Imaginez un petit lac à la campagne. Quelques personnes s'y baignent et y pêchent, et il reste propre et plein de vie. Construisez maintenant des maisons tout autour, mettez de plus en plus de bateaux sur l'eau, et retirez plus de poissons chaque année. À un certain point, le lac ne peut plus se rétablir. L'eau se dégrade à cause des déchets, les poissons disparaissent, empoisonnés par la pollution et pêchés plus vite qu'ils ne peuvent se reproduire, et ce pour quoi tout le monde venait n'existe plus. La planète, c'est ce lac, en beaucoup plus grand.
En 2020, une chercheuse du nom de Gaya Herrington, dans le cadre de son mémoire de maîtrise à Harvard, a comparé ces prévisions de 1972 à cinquante ans de faits réels. Le monde réel les a suivies de près. Si nous continuons comme aujourd'hui (le scénario « Business as Usual »), la croissance que nous connaissons pourrait commencer à stagner vers 2030.
~2030 la croissance pourrait commencer à stagner · business as usual
Aujourd'hui, deux réponses reviennent souvent, et je crois qu'elles ont tort toutes les deux. La première dit de croître à tout prix, ce que font la plupart des gouvernements, en comptant sur la technologie pour réparer le reste. La seconde dit de consommer moins, et de culpabiliser de vouloir une vie agréable.
Je ne crois ni à l'une ni à l'autre. Une planète équilibrée, c'est la voie du milieu, celle qui fonctionne vraiment. Utiliser ce que nous avons avec intelligence, et cesser de gaspiller ce que nous ne pouvons pas remplacer. Mettre au travail les technologies vertes qui fonctionnent déjà, pour que la vie continue. Et cesser de traiter le « toujours plus » comme la seule chose qui compte. L'équilibre n'est pas un sacrifice. C'est le point où une vie agréable et une planète vivante finissent enfin par aller ensemble.

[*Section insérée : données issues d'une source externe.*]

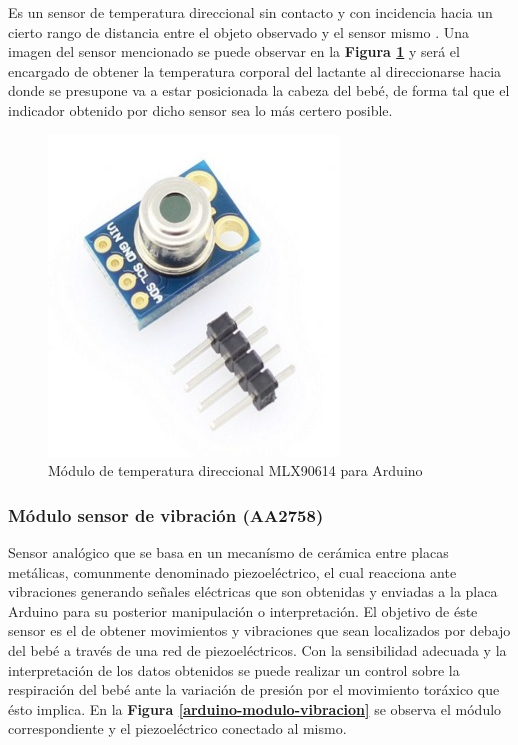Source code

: \documentclass{IEEEtran}
\begin{document}
				Es un sensor de temperatura direccional sin contacto y con incidencia hacia un cierto rango de distancia entre el objeto observado y el sensor mismo \cite{temperaturatecnico}. Una imagen del sensor mencionado se puede observar en la \textbf{Figura \ref{arduino-modulo-temperatura}} y será el encargado de obtener la temperatura corporal del lactante al direccionarse hacia donde se presupone va a estar posicionada la cabeza del bebé, de forma tal que el indicador obtenido por dicho sensor sea lo más certero posible.

				\begin{figure}
					\centering
					\includegraphics[width=0.5\linewidth]{arduino-modulo-temperatura}
					\caption{Módulo de temperatura direccional MLX90614 para Arduino}
					\label{arduino-modulo-temperatura}
				\end{figure}

			\subsubsection{Módulo sensor de vibración (\textbf{AA2758})}
			
				Sensor analógico que se basa en un mecanísmo de cerámica entre placas metálicas, comunmente denominado piezoeléctrico, el cual reacciona ante vibraciones generando señales eléctricas que son obtenidas y enviadas a la placa Arduino para su posterior manipulación o interpretación. El objetivo de éste sensor es el de obtener movimientos y vibraciones que sean localizados por debajo del bebé a través de una red de piezoeléctricos. Con la sensibilidad adecuada y la interpretación de los datos obtenidos se puede realizar un control sobre la respiración del bebé ante la variación de presión por el movimiento toráxico que ésto implica. En la \textbf{Figura \ref{arduino-modulo-vibracion}} se observa el módulo correspondiente y el piezoeléctrico conectado al mismo.
\end{document}
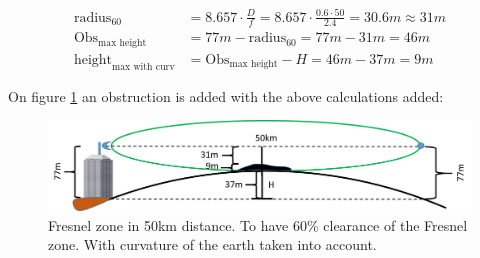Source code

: \begin{align*}
\text{radius}_{60} &= 8.657\cdot \frac{D}{f} = 8.657\cdot \frac{0.6\cdot 50}{2.4} = 30.6m \approx 31m \\
\text{Obs}_{\text{max height}} &= 77m - \text{radius}_{60} = 77m - 31m = 46m \\
\text{height}_{\text{max with curv}} &= \text{Obs}_{\text{max height}} - H = 46m - 37m = 9m
\end{align*}

\noindent On figure \ref{fig:fresnel_50km_curvature_obstacle} an obstruction is added with the above calculations added:

\begin{figure}[H]
	\centering
	\includegraphics[scale=0.50]{figures/fresnel_50km_curvature_obstacle.png}
	\caption{Fresnel zone in 50km distance. To have 60\% clearance of the Fresnel zone. With curvature of the earth taken into account.}
	\label{fig:fresnel_50km_curvature_obstacle}
\end{figure}  

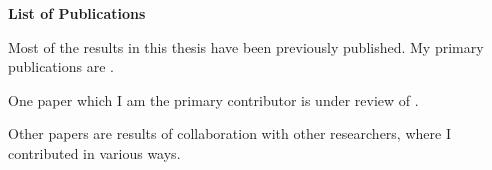 \begin{flushleft}{\huge\textbf{List of Publications} \par}\end{flushleft}

\newrefsection
Most of the results in this thesis have been previously published.
My primary publications are \cite{cloudcom2012,CoCoOn2012,GECON2012,IJNGC2013,AHP2015}.

\printbibliography[title={Primary Publications},heading=subbibliography]
\newrefsection

One paper which I am the primary contributor is under review of .

\newrefsection
Other papers \cite{cloudcomLiZhengCEEM2013,FGCS_LiZhengCDN2014,WangMeiSong2015,SOA_IoT2015,CityDataFusion2016,IngerMewburn2018} are results of collaboration with other researchers, where I contributed in various ways.
\printbibliography[title={Secondary Publications},heading=subbibliography]
\newrefsection
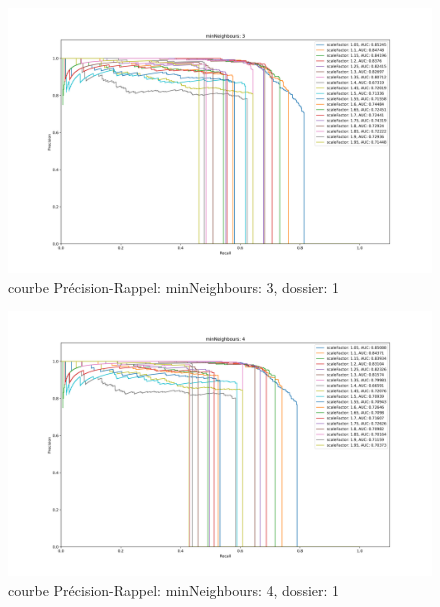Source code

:\documentclass[a4paper,11pt]{article}
\begin{document}
	\begin{figure}[H]
	    \begin{center}
		\includegraphics[scale = 0.4]{images/courbes/folder_01_minN_3.png}
		\caption{courbe Précision-Rappel: minNeighbours: 3, dossier: 1}
		\label{fig:minN_2}
	    \end{center}
	\end{figure}

	\begin{figure}[H]
	    \begin{center}
		\includegraphics[scale = 0.4]{images/courbes/folder_01_minN_4.png}
		\caption{courbe Précision-Rappel: minNeighbours: 4, dossier: 1}
		\label{fig:minN_2}
	    \end{center}
	\end{figure}
\end{document}
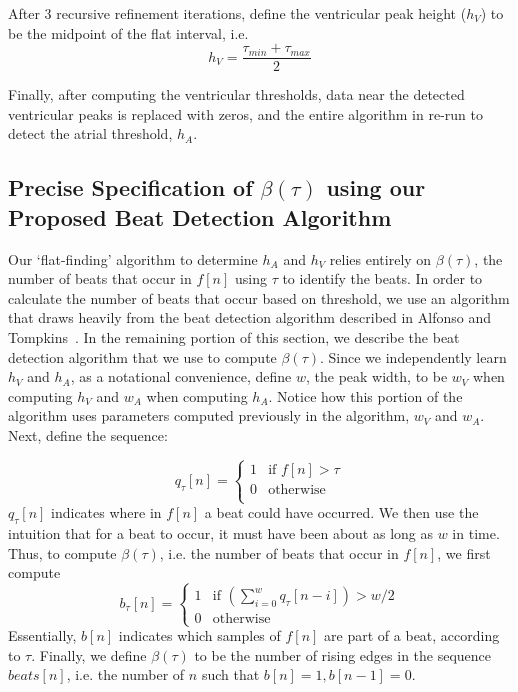 \documentclass[conference]{IEEEtran}
\newcommand{\APW}{\ensuremath{w_A}}
\newcommand{\VPW}{\ensuremath{w_V}}
\newcommand{\APH}{\ensuremath{h_A}}
\newcommand{\VPH}{\ensuremath{h_V}}
\begin{document}
After 3 recursive refinement iterations, define the ventricular peak height (\VPH{}) to be the midpoint of the flat interval, i.e.
\begin{equation*}
	\VPH{}=\frac{\tau_{min}+\tau_{max}}{2}
\end{equation*}

Finally, after computing the ventricular thresholds,
data near the detected ventricular peaks is replaced with
zeros, and the entire algorithm in re-run to detect the
atrial threshold, \APH{}.

\subsection{Precise Specification of $\beta(\tau)$ using our Proposed Beat Detection Algorithm}
Our `flat-finding' algorithm to determine \APH{} and
\VPH{} relies entirely on $\beta(\tau)$, 
the number of beats that occur in $f[n]$ using
$\tau$ to identify the beats. In order to calculate the
number of beats that occur based on threshold, we use
an algorithm that draws heavily from the beat
detection algorithm described in Alfonso and Tompkins~\cite{realtime-qrs}.
In the remaining portion of this section, we describe
the beat detection algorithm that we use to compute
$\beta(\tau)$.
Since we independently learn \VPH{} and \APH{}, as a notational convenience, define $w$, the peak width, to be \VPW{} when computing \VPH{} and \APW{} when computing \APH{}.
Notice how this portion of the algorithm uses parameters computed previously in the algorithm, \VPW{} and \APW{}.
Next, define the sequence:

\begin{equation*}
	q_{\tau}[n]=\left\{ 
		\begin{array}{lr}
			1 & \text{if } f[n] > \tau \\
			0 & \text{otherwise}\\
		\end{array}
		\right.
\end{equation*}
$q_{\tau}[n]$ indicates where in $f[n]$ a beat could
have occurred. We then use the intuition that for a beat
to occur, it must have been about as long as $w$ in time.
Thus, to compute $\beta(\tau)$, i.e. the number of
beats that occur in $f[n]$, we first compute
\begin{equation*}
	b_{\tau}[n]=\left\{ 
		\begin{array}{lc}
			1 & \text{if } \left(\sum_{i=0}^{w} q_{\tau}[n-i] \right) > w/2 \\
			0 & \text{otherwise}
		\end{array}
		\right.
\end{equation*}
Essentially, $b[n]$ indicates which samples of $f[n]$ are part of a beat, according to $\tau$.
Finally, we define $\beta(\tau)$ to be the number of rising edges in the sequence $beats[n]$, 
i.e. the number of $n$ such that $b[n] = 1, b[n-1] = 0$. %
\end{document}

L'équilibre ne concerne pas seulement les économies et les gouvernements. C'est aussi la façon dont chacun de nous vit. C'est ramasser ses déchets au lieu de les laisser par terre. C'est traiter les autres, et les autres lieux, avec respect. C'est prendre ce dont on a besoin, profiter de sa vie, et ne pas en prendre tellement qu'il ne reste presque rien pour son voisin ou pour la génération suivante.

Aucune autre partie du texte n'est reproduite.